Please print the entries exactly, omitting each image.

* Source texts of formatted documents
_ _ _ _
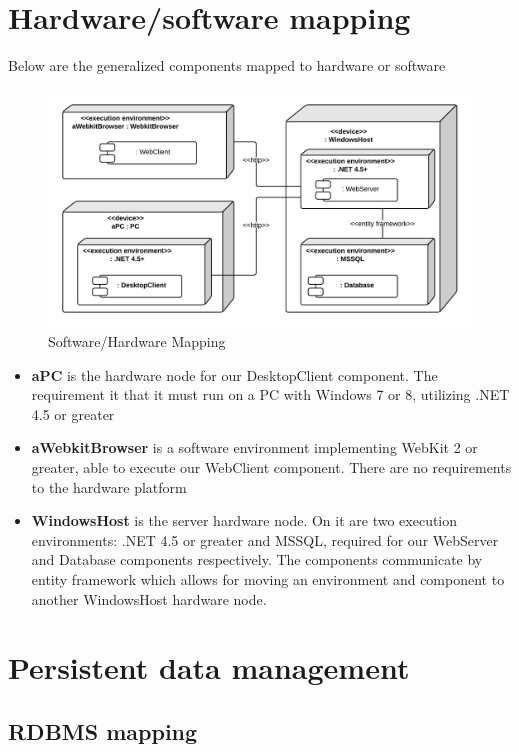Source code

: \section{Hardware/software mapping}
\label{sec:Hardware/software mapping}
Below are the generalized components mapped to hardware or software
\begin{figure}[H]
\includegraphics[scale=0.2]{img/SoftwareHardwareMapping.png}
\caption{Software/Hardware Mapping}
\label{fig:SoftwareHardwareMapping}
\end{figure}

\begin{itemize}
\item \textbf{aPC} is the hardware node for our DesktopClient component. The requirement it that it must run on a PC with Windows 7 or 8, utilizing .NET 4.5 or greater
\item \textbf{aWebkitBrowser} is a software environment implementing WebKit 2 or greater, able to execute our WebClient component. There are no requirements to the hardware platform
\item \textbf{WindowsHost} is the server hardware node. On it are two execution environments: .NET 4.5 or greater and MSSQL, required for our WebServer and Database components respectively. The components communicate by entity framework which allows for moving an environment and component to another WindowsHost hardware node.
\end{itemize}

\section{Persistent data management}

\subsection{RDBMS mapping}

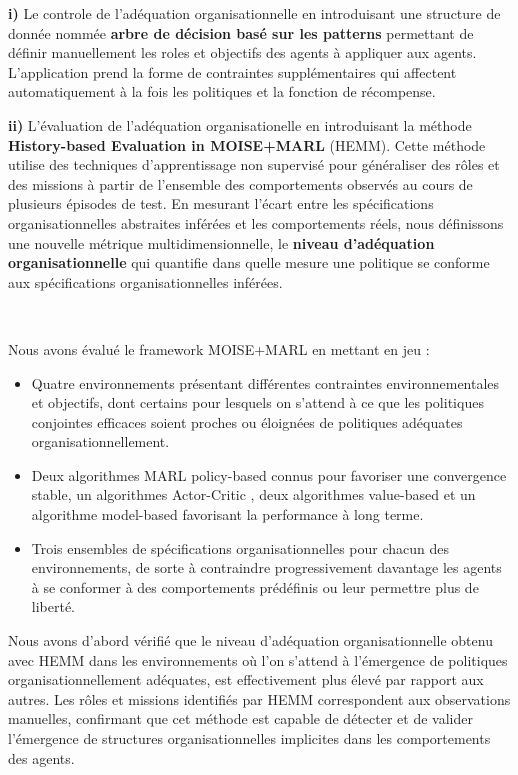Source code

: \documentclass[sigconf,anonymous]{aamas}
\begin{document}
\quad \textbf{i)} Le controle de l'adéquation organisationnelle en introduisant une structure de donnée nommée \textbf{arbre de décision basé sur les patterns} permettant de définir manuellement les roles et objectifs des agents à appliquer aux agents. L'application prend la forme de contraintes supplémentaires qui affectent automatiquement à la fois les politiques et la fonction de récompense.

\quad \textbf{ii)} L'évaluation de l'adéquation organisationelle en introduisant la méthode \textbf{History-based Evaluation in MOISE+MARL} (HEMM). Cette méthode utilise des techniques d'apprentissage non supervisé pour généraliser des rôles et des missions à partir de l'ensemble des comportements observés au cours de plusieurs épisodes de test. En mesurant l'écart entre les spécifications organisationnelles abstraites inférées et les comportements réels, nous définissons une nouvelle métrique multidimensionnelle, le \textbf{niveau d'adéquation organisationnelle} qui quantifie dans quelle mesure une politique se conforme aux spécifications organisationnelles inférées.

\

\noindent Nous avons évalué le framework MOISE+MARL en mettant en jeu :
\begin{itemize}
  \item Quatre environnements présentant différentes contraintes environnementales et objectifs, dont certains pour lesquels on s'attend à ce que les politiques conjointes efficaces soient proches ou éloignées de politiques adéquates organisationnellement. %
  \item Deux algorithmes MARL policy-based
  connus pour favoriser une convergence stable, un algorithmes Actor-Critic
  , deux algorithmes value-based
  et un algorithme model-based
  favorisant la performance à long terme.
  \item Trois ensembles de spécifications organisationnelles pour chacun des environnements, de sorte à contraindre progressivement davantage les agents à se conformer à des comportements prédéfinis ou leur permettre plus de liberté.
\end{itemize}


Nous avons d'abord vérifié que le niveau d'adéquation organisationnelle obtenu avec HEMM dans les environnements où l'on s'attend à l'émergence de politiques organisationnellement adéquates, est effectivement plus élevé par rapport aux autres. Les rôles et missions identifiés par HEMM correspondent aux observations manuelles, confirmant que cet méthode est capable de détecter et de valider l'émergence de structures organisationnelles implicites dans les comportements des agents.
\end{document}
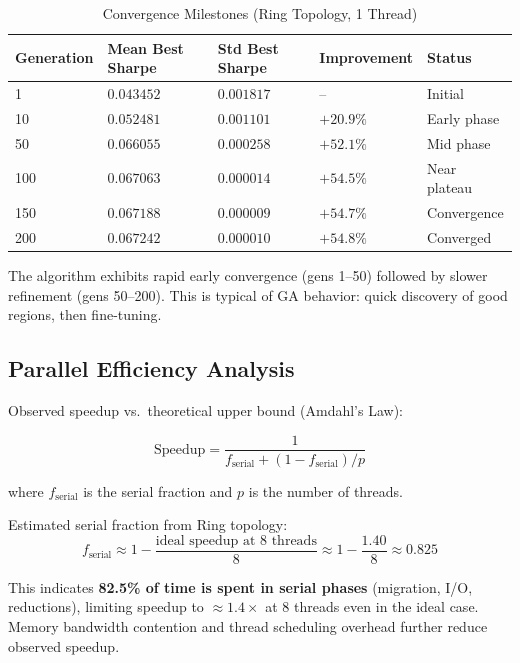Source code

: \documentclass[12pt,a4paper]{article}
\begin{document}
\begin{longtable}[htp]{|p{2cm}|p{2cm}|p{2cm}|p{2cm}|p{2cm}|}
\caption{Convergence Milestones (Ring Topology, 1 Thread)}
\label{Table:Convergence}
\hline
\textbf{Generation} & \textbf{Mean Best Sharpe} & \textbf{Std Best Sharpe} & \textbf{Improvement} & \textbf{Status} \\
\hline
1 & $0.043452$ & $0.001817$ & -- & Initial \\
\hline
10 & $0.052481$ & $0.001101$ & $+20.9\%$ & Early phase \\
\hline
50 & $0.066055$ & $0.000258$ & $+52.1\%$ & Mid phase \\
\hline
100 & $0.067063$ & $0.000014$ & $+54.5\%$ & Near plateau \\
\hline
150 & $0.067188$ & $0.000009$ & $+54.7\%$ & Convergence \\
\hline
200 & $0.067242$ & $0.000010$ & $+54.8\%$ & Converged \\
\hline
\end{longtable}

The algorithm exhibits rapid early convergence (gens 1--50) followed by slower refinement (gens 50--200). This is typical of GA behavior: quick discovery of good regions, then fine-tuning.

\subsection{Parallel Efficiency Analysis}

Observed speedup vs.~theoretical upper bound (Amdahl's Law):

\begin{equation}
\text{Speedup} = \frac{1}{f_{\text{serial}} + (1 - f_{\text{serial}}) / p}
\label{eq:amdahl}
\end{equation}

\noindent where $f_{\text{serial}}$ is the serial fraction and $p$ is the number of threads.

Estimated serial fraction from Ring topology:
\begin{equation}
f_{\text{serial}} \approx 1 - \frac{\text{ideal speedup at 8 threads}}{8} \approx 1 - \frac{1.40}{8} \approx 0.825
\label{eq:serial_frac}
\end{equation}

This indicates \textbf{82.5\% of time is spent in serial phases} (migration, I/O, reductions), limiting speedup to $\approx 1.4 \times$ at 8 threads even in the ideal case. Memory bandwidth contention and thread scheduling overhead further reduce observed speedup.
\end{document}
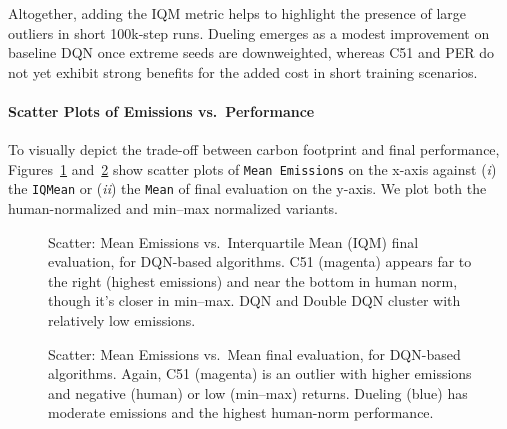 Altogether, adding the IQM metric helps to highlight the presence of large outliers
in short 100k‐step runs. Dueling emerges as a modest improvement on baseline DQN
once extreme seeds are downweighted, whereas C51 and PER do not yet exhibit 
strong benefits for the added cost in short training scenarios.


\paragraph{Scatter Plots of Emissions vs.\ Performance}
To visually depict the trade-off between carbon footprint and final performance,
Figures~\ref{fig:dqn_scatter_mean_iqm} and~\ref{fig:dqn_scatter_mean_mean} 
show scatter plots of \texttt{Mean~Emissions} on the x-axis against 
(\emph{i}) the \texttt{IQMean} or 
(\emph{ii}) the \texttt{Mean} of final evaluation on the y-axis. 
We plot both the human-normalized and min--max normalized variants.

\begin{figure}
	\centering
	\quad
	\caption{Scatter: Mean Emissions vs.\ Interquartile Mean (IQM) final evaluation, for DQN-based algorithms. 
		C51 (magenta) appears far to the right (highest emissions) 
		and near the bottom in human norm, though it's closer in min--max. 
		DQN and Double DQN cluster with relatively low emissions.}
	\label{fig:dqn_scatter_mean_iqm}
\end{figure}

\begin{figure}
	\centering
	\quad
	\caption{Scatter: Mean Emissions vs.\ Mean final evaluation, for DQN-based algorithms. 
		Again, C51 (magenta) is an outlier with higher emissions and negative (human) or low (min--max) returns. 
		Dueling (blue) has moderate emissions and the highest human-norm performance.}
	\label{fig:dqn_scatter_mean_mean}
\end{figure}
_ _ _ _
* Task solution
Source code

: \section{Hardware/software mapping}
\label{sec:Hardware/software mapping}
Below are the generalized components mapped to hardware or software
\begin{figure}[H]
\includegraphics[scale=0.2]{img/SoftwareHardwareMapping.png}
\caption{Software/Hardware Mapping}
\label{fig:SoftwareHardwareMapping}
\end{figure}

\begin{itemize}
\item \textbf{aPC} is the hardware node for our DesktopClient component. The requirement it that it must run on a PC with Windows 7 or 8, utilizing .NET 4.5 or greater
\item \textbf{aWebkitBrowser} is a software environment implementing WebKit 2 or greater, able to execute our WebClient component. There are no requirements to the hardware platform
\item \textbf{WindowsHost} is the server hardware node. On it are two execution environments: .NET 4.5 or greater and MSSQL, required for our WebServer and Database components respectively. The components communicate by entity framework which allows for moving an environment and component to another WindowsHost hardware node.
\end{itemize}

\section{Persistent data management}

\subsection{RDBMS mapping}

Source code

: \documentclass[sigconf,anonymous]{aamas}
\begin{document}
\quad \textbf{i)} Le controle de l'adéquation organisationnelle en introduisant une structure de donnée nommée \textbf{arbre de décision basé sur les patterns} permettant de définir manuellement les roles et objectifs des agents à appliquer aux agents. L'application prend la forme de contraintes supplémentaires qui affectent automatiquement à la fois les politiques et la fonction de récompense.

\quad \textbf{ii)} L'évaluation de l'adéquation organisationelle en introduisant la méthode \textbf{History-based Evaluation in MOISE+MARL} (HEMM). Cette méthode utilise des techniques d'apprentissage non supervisé pour généraliser des rôles et des missions à partir de l'ensemble des comportements observés au cours de plusieurs épisodes de test. En mesurant l'écart entre les spécifications organisationnelles abstraites inférées et les comportements réels, nous définissons une nouvelle métrique multidimensionnelle, le \textbf{niveau d'adéquation organisationnelle} qui quantifie dans quelle mesure une politique se conforme aux spécifications organisationnelles inférées.

\

\noindent Nous avons évalué le framework MOISE+MARL en mettant en jeu :
\begin{itemize}
  \item Quatre environnements présentant différentes contraintes environnementales et objectifs, dont certains pour lesquels on s'attend à ce que les politiques conjointes efficaces soient proches ou éloignées de politiques adéquates organisationnellement. %
  \item Deux algorithmes MARL policy-based
  connus pour favoriser une convergence stable, un algorithmes Actor-Critic
  , deux algorithmes value-based
  et un algorithme model-based
  favorisant la performance à long terme.
  \item Trois ensembles de spécifications organisationnelles pour chacun des environnements, de sorte à contraindre progressivement davantage les agents à se conformer à des comportements prédéfinis ou leur permettre plus de liberté.
\end{itemize}


Nous avons d'abord vérifié que le niveau d'adéquation organisationnelle obtenu avec HEMM dans les environnements où l'on s'attend à l'émergence de politiques organisationnellement adéquates, est effectivement plus élevé par rapport aux autres. Les rôles et missions identifiés par HEMM correspondent aux observations manuelles, confirmant que cet méthode est capable de détecter et de valider l'émergence de structures organisationnelles implicites dans les comportements des agents.
\end{document}
Source code

: \documentclass[12pt,a4paper]{article}
\begin{document}
\begin{longtable}[htp]{|p{2cm}|p{2cm}|p{2cm}|p{2cm}|p{2cm}|}
\caption{Convergence Milestones (Ring Topology, 1 Thread)}
\label{Table:Convergence}
\hline
\textbf{Generation} & \textbf{Mean Best Sharpe} & \textbf{Std Best Sharpe} & \textbf{Improvement} & \textbf{Status} \\
\hline
1 & $0.043452$ & $0.001817$ & -- & Initial \\
\hline
10 & $0.052481$ & $0.001101$ & $+20.9\%$ & Early phase \\
\hline
50 & $0.066055$ & $0.000258$ & $+52.1\%$ & Mid phase \\
\hline
100 & $0.067063$ & $0.000014$ & $+54.5\%$ & Near plateau \\
\hline
150 & $0.067188$ & $0.000009$ & $+54.7\%$ & Convergence \\
\hline
200 & $0.067242$ & $0.000010$ & $+54.8\%$ & Converged \\
\hline
\end{longtable}

The algorithm exhibits rapid early convergence (gens 1--50) followed by slower refinement (gens 50--200). This is typical of GA behavior: quick discovery of good regions, then fine-tuning.

\subsection{Parallel Efficiency Analysis}

Observed speedup vs.~theoretical upper bound (Amdahl's Law):

\begin{equation}
\text{Speedup} = \frac{1}{f_{\text{serial}} + (1 - f_{\text{serial}}) / p}
\label{eq:amdahl}
\end{equation}

\noindent where $f_{\text{serial}}$ is the serial fraction and $p$ is the number of threads.

Estimated serial fraction from Ring topology:
\begin{equation}
f_{\text{serial}} \approx 1 - \frac{\text{ideal speedup at 8 threads}}{8} \approx 1 - \frac{1.40}{8} \approx 0.825
\label{eq:serial_frac}
\end{equation}

This indicates \textbf{82.5\% of time is spent in serial phases} (migration, I/O, reductions), limiting speedup to $\approx 1.4 \times$ at 8 threads even in the ideal case. Memory bandwidth contention and thread scheduling overhead further reduce observed speedup.
\end{document}
 Altogether, adding the IQM metric helps to highlight the presence of large outliers
in short 100k‐step runs. Dueling emerges as a modest improvement on baseline DQN
once extreme seeds are downweighted, whereas C51 and PER do not yet exhibit 
strong benefits for the added cost in short training scenarios.


\paragraph{Scatter Plots of Emissions vs.\ Performance}
To visually depict the trade-off between carbon footprint and final performance,
Figures~\ref{fig:dqn_scatter_mean_iqm} and~\ref{fig:dqn_scatter_mean_mean} 
show scatter plots of \texttt{Mean~Emissions} on the x-axis against 
(\emph{i}) the \texttt{IQMean} or 
(\emph{ii}) the \texttt{Mean} of final evaluation on the y-axis. 
We plot both the human-normalized and min--max normalized variants.

\begin{figure}
	\centering
	\quad
	\caption{Scatter: Mean Emissions vs.\ Interquartile Mean (IQM) final evaluation, for DQN-based algorithms. 
		C51 (magenta) appears far to the right (highest emissions) 
		and near the bottom in human norm, though it's closer in min--max. 
		DQN and Double DQN cluster with relatively low emissions.}
	\label{fig:dqn_scatter_mean_iqm}
\end{figure}

\begin{figure}
	\centering
	\quad
	\caption{Scatter: Mean Emissions vs.\ Mean final evaluation, for DQN-based algorithms. 
		Again, C51 (magenta) is an outlier with higher emissions and negative (human) or low (min--max) returns. 
		Dueling (blue) has moderate emissions and the highest human-norm performance.}
	\label{fig:dqn_scatter_mean_mean}
\end{figure}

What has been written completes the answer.